歩行 ( かち ) ならば杖突坂を落馬哉」 貞享4年12月中旬ごろ 無季の句

歩行 ( かち ) なら杖を突きながら転倒することもなかったろうに、馬で行ったためかえって痛い目にあったという後悔の念がちらりと感じられる。杖突坂は実際の地名で、東海道の道筋の中でも急坂。すでに体力消耗を意識していたのではないだろうか。落馬して、そのあと寝込んだという記録はないので、軽い打撲で済んだのだろうけれど。
無季の、駄句と評されても仕方ないと自覚もしていたであろう句を、堂々と残したところに、芭蕉の自己戯画化の遊び心が見える。

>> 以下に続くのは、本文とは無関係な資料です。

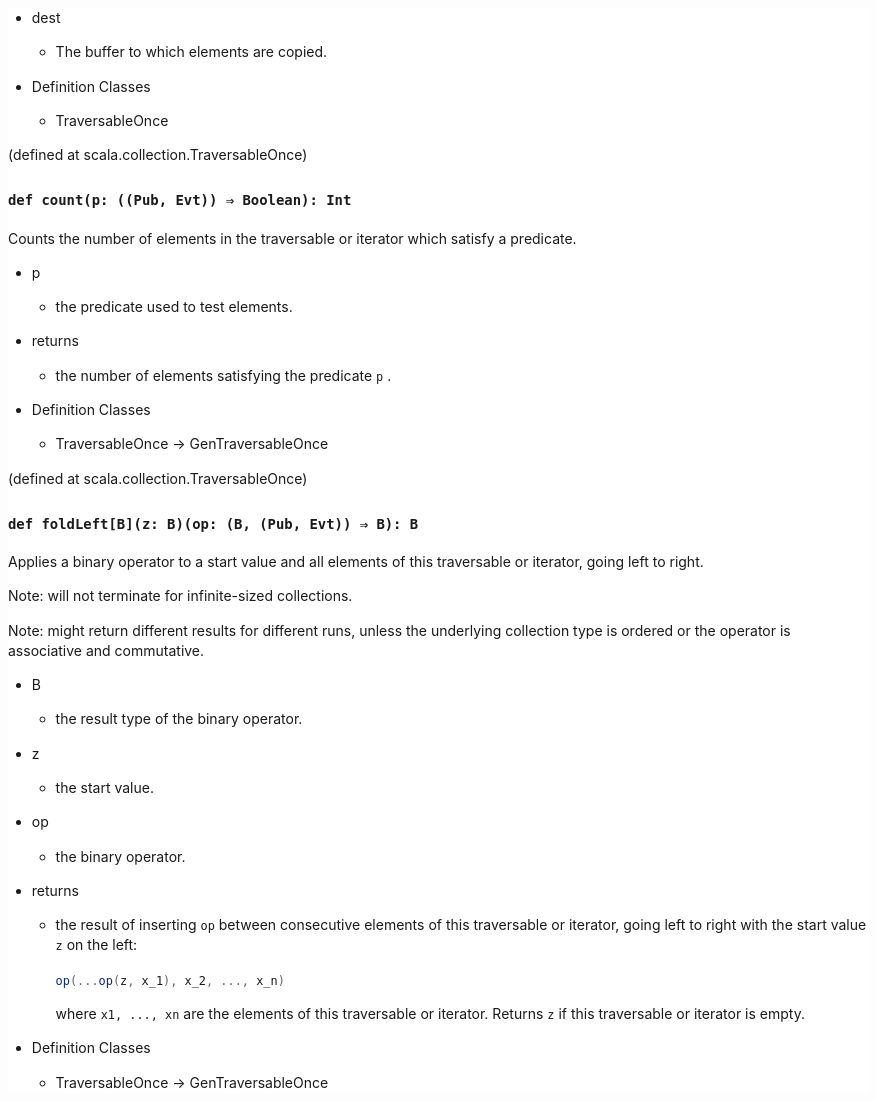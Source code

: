 * dest
  * The buffer to which elements are copied.

* Definition Classes
  * TraversableOnce

(defined at scala.collection.TraversableOnce)


### `def count(p: ((Pub, Evt)) ⇒ Boolean): Int`                              ###

Counts the number of elements in the traversable or iterator which satisfy a
predicate.

* p
  * the predicate used to test elements.
* returns
  * the number of elements satisfying the predicate `p` .

* Definition Classes
  * TraversableOnce → GenTraversableOnce

(defined at scala.collection.TraversableOnce)


### `def foldLeft[B](z: B)(op: (B, (Pub, Evt)) ⇒ B): B`                      ###

Applies a binary operator to a start value and all elements of this traversable
or iterator, going left to right.

Note: will not terminate for infinite-sized collections.

Note: might return different results for different runs, unless the underlying
collection type is ordered or the operator is associative and commutative.

* B
  * the result type of the binary operator.
* z
  * the start value.
* op
  * the binary operator.
* returns
  * the result of inserting `op` between consecutive elements of this
    traversable or iterator, going left to right with the start value `z` on the
    left:

    ```scala
    op(...op(z, x_1), x_2, ..., x_n)
    ```

    where `x1, ..., xn` are the elements of this traversable or iterator.
    Returns `z` if this traversable or iterator is empty.

* Definition Classes
  * TraversableOnce → GenTraversableOnce
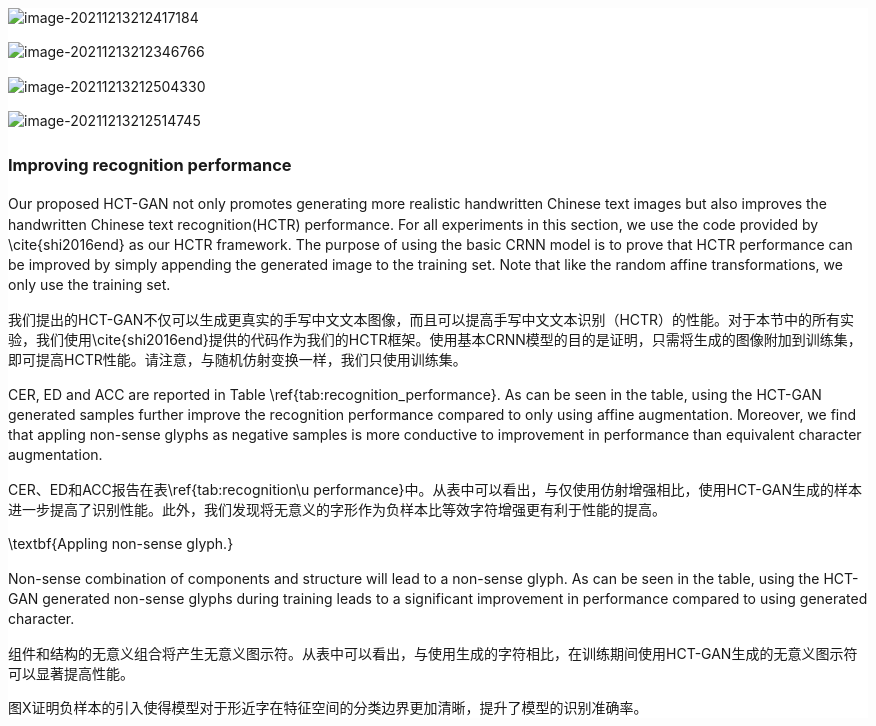 



![image-20211213212417184](https://xiaoguciu.oss-cn-beijing.aliyuncs.com/imgimgimage-20211213212417184.png)



![image-20211213212346766](https://xiaoguciu.oss-cn-beijing.aliyuncs.com/imgimgimage-20211213212346766.png)

![image-20211213212504330](https://xiaoguciu.oss-cn-beijing.aliyuncs.com/imgimgimage-20211213212504330.png)

![image-20211213212514745](https://xiaoguciu.oss-cn-beijing.aliyuncs.com/imgimgimage-20211213212514745.png)





### Improving recognition performance



Our proposed HCT-GAN not only promotes generating more realistic handwritten Chinese text images but also improves the handwritten Chinese text recognition(HCTR) performance. For all experiments in this section, we use the code provided by \cite{shi2016end} as our HCTR framework. The purpose of using the basic CRNN model is to prove that HCTR performance can be improved by simply appending the generated image to the training set. Note that like the random affine transformations, we only use the training set. 

我们提出的HCT-GAN不仅可以生成更真实的手写中文文本图像，而且可以提高手写中文文本识别（HCTR）的性能。对于本节中的所有实验，我们使用\cite{shi2016end}提供的代码作为我们的HCTR框架。使用基本CRNN模型的目的是证明，只需将生成的图像附加到训练集，即可提高HCTR性能。请注意，与随机仿射变换一样，我们只使用训练集。

CER, ED and ACC are reported in Table \ref{tab:recognition_performance}. As can be seen in the table, using the HCT-GAN generated samples further improve the recognition performance compared to only using affine augmentation. Moreover, we find that appling non-sense glyphs as negative samples is more conductive to improvement in performance than equivalent character augmentation.

CER、ED和ACC报告在表\ref{tab:recognition\u performance}中。从表中可以看出，与仅使用仿射增强相比，使用HCT-GAN生成的样本进一步提高了识别性能。此外，我们发现将无意义的字形作为负样本比等效字符增强更有利于性能的提高。







\textbf{Appling non-sense glyph.} 

Non-sense combination of components and structure will lead to a non-sense glyph. As can be seen in the table, using the HCT-GAN generated non-sense glyphs during training leads to a significant improvement in performance compared to using generated character. 

组件和结构的无意义组合将产生无意义图示符。从表中可以看出，与使用生成的字符相比，在训练期间使用HCT-GAN生成的无意义图示符可以显著提高性能。





图X证明负样本的引入使得模型对于形近字在特征空间的分类边界更加清晰，提升了模型的识别准确率。






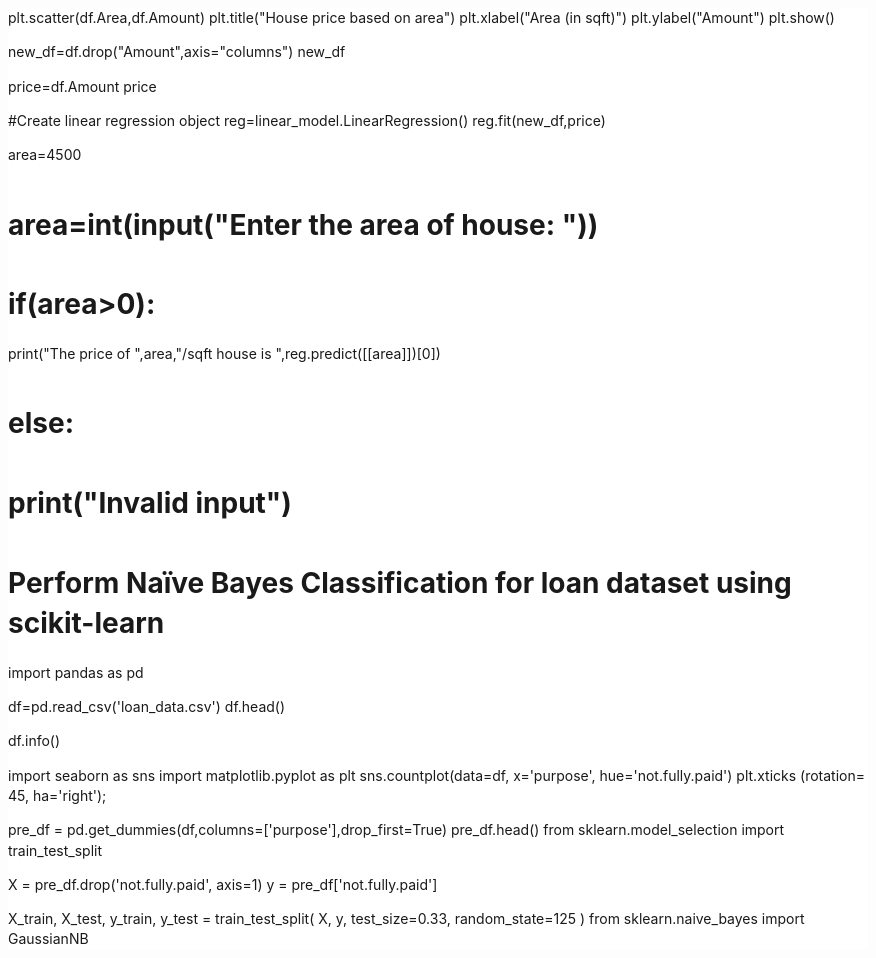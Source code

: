 plt.scatter(df.Area,df.Amount)
plt.title("House price based on area")
plt.xlabel("Area (in sqft)")
plt.ylabel("Amount")
plt.show()

new_df=df.drop("Amount",axis="columns")
new_df

price=df.Amount
price

#Create linear regression object
reg=linear_model.LinearRegression()
reg.fit(new_df,price)

area=4500
# area=int(input("Enter the area of house: "))
# if(area>0):
print("The price of ",area,"/sqft house is ",reg.predict([[area]])[0])
# else:
#   print("Invalid input")

# Perform Naïve Bayes Classification for loan dataset using scikit-learn

import pandas as pd

df=pd.read_csv('loan_data.csv')
df.head()

df.info()

import seaborn as sns
import matplotlib.pyplot as plt
sns.countplot(data=df, x='purpose', hue='not.fully.paid')
plt.xticks (rotation= 45, ha='right');

pre_df = pd.get_dummies(df,columns=['purpose'],drop_first=True)
pre_df.head()
from sklearn.model_selection import train_test_split

X = pre_df.drop('not.fully.paid', axis=1)
y = pre_df['not.fully.paid']

X_train, X_test, y_train, y_test = train_test_split(
    X, y, test_size=0.33, random_state=125
)
from sklearn.naive_bayes import GaussianNB
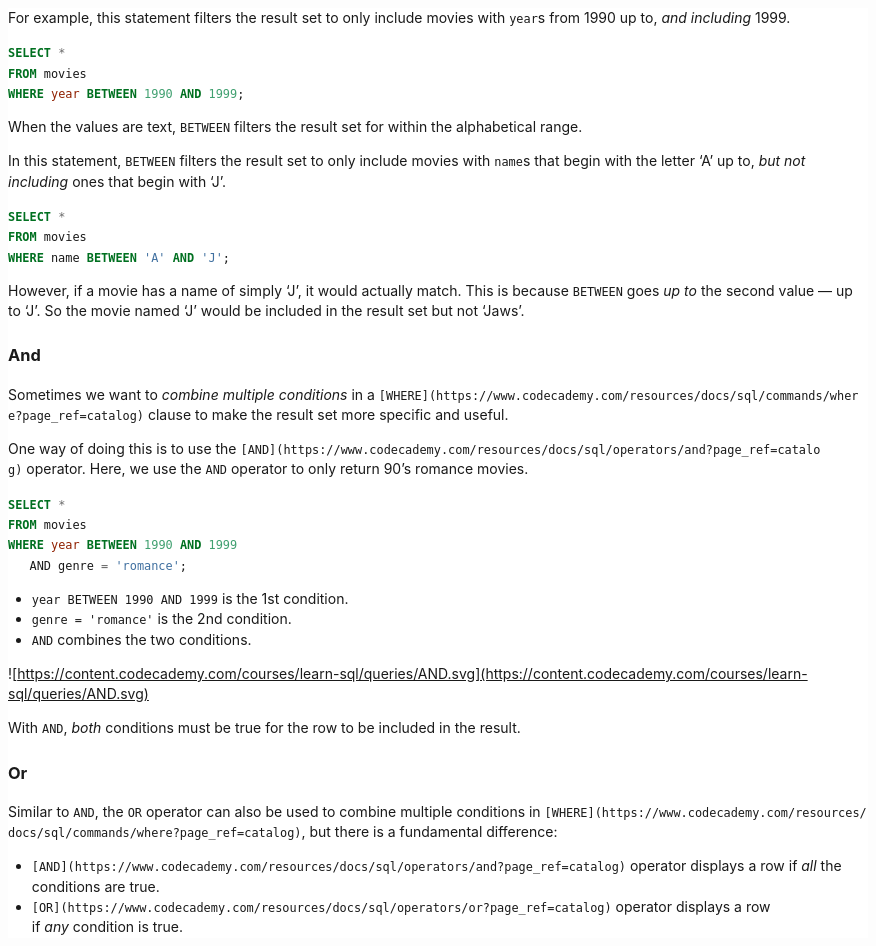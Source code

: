 For example, this statement filters the result set to only include movies with `year`s from 1990 up to, *and including* 1999.

```sql
SELECT *
FROM movies
WHERE year BETWEEN 1990 AND 1999;
```

When the values are text, `BETWEEN` filters the result set for within the alphabetical range.

In this statement, `BETWEEN` filters the result set to only include movies with `name`s that begin with the letter ‘A’ up to, *but not including* ones that begin with ‘J’.

```sql
SELECT *
FROM movies
WHERE name BETWEEN 'A' AND 'J';
```

However, if a movie has a name of simply ‘J’, it would actually match. This is because `BETWEEN` goes *up to* the second value — up to ‘J’. So the movie named ‘J’ would be included in the result set but not ‘Jaws’.

### **And**

Sometimes we want to *combine multiple conditions* in a `[WHERE](https://www.codecademy.com/resources/docs/sql/commands/where?page_ref=catalog)` clause to make the result set more specific and useful.

One way of doing this is to use the `[AND](https://www.codecademy.com/resources/docs/sql/operators/and?page_ref=catalog)` operator. Here, we use the `AND` operator to only return 90’s romance movies.

```sql
SELECT *
FROM movies
WHERE year BETWEEN 1990 AND 1999
   AND genre = 'romance';
```

- `year BETWEEN 1990 AND 1999` is the 1st condition.
- `genre = 'romance'` is the 2nd condition.
- `AND` combines the two conditions.

![https://content.codecademy.com/courses/learn-sql/queries/AND.svg](https://content.codecademy.com/courses/learn-sql/queries/AND.svg)

With `AND`, *both* conditions must be true for the row to be included in the result.

### **Or**

Similar to `AND`, the `OR` operator can also be used to combine multiple conditions in `[WHERE](https://www.codecademy.com/resources/docs/sql/commands/where?page_ref=catalog)`, but there is a fundamental difference:

- `[AND](https://www.codecademy.com/resources/docs/sql/operators/and?page_ref=catalog)` operator displays a row if *all* the conditions are true.
- `[OR](https://www.codecademy.com/resources/docs/sql/operators/or?page_ref=catalog)` operator displays a row if *any* condition is true.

芭蕉は、貞享4年夏には約半月の紀行『鹿島詣』の旅をし、秋には、伊良湖に寄るなどしながら、帰郷の途に就く。伊賀上野には12月末に入っている。つまり、貞享4年の夏から年末にかけて、ほとんど旅の空にあったことになる。「薬呑む」も「徒歩ならば」の句も、帰郷の途中の吟である。
さすがに疲れが影響したように見える。しかし貞享3年、4年と、句に残さずにはいられないほどの厄難続きの頃であったと言える。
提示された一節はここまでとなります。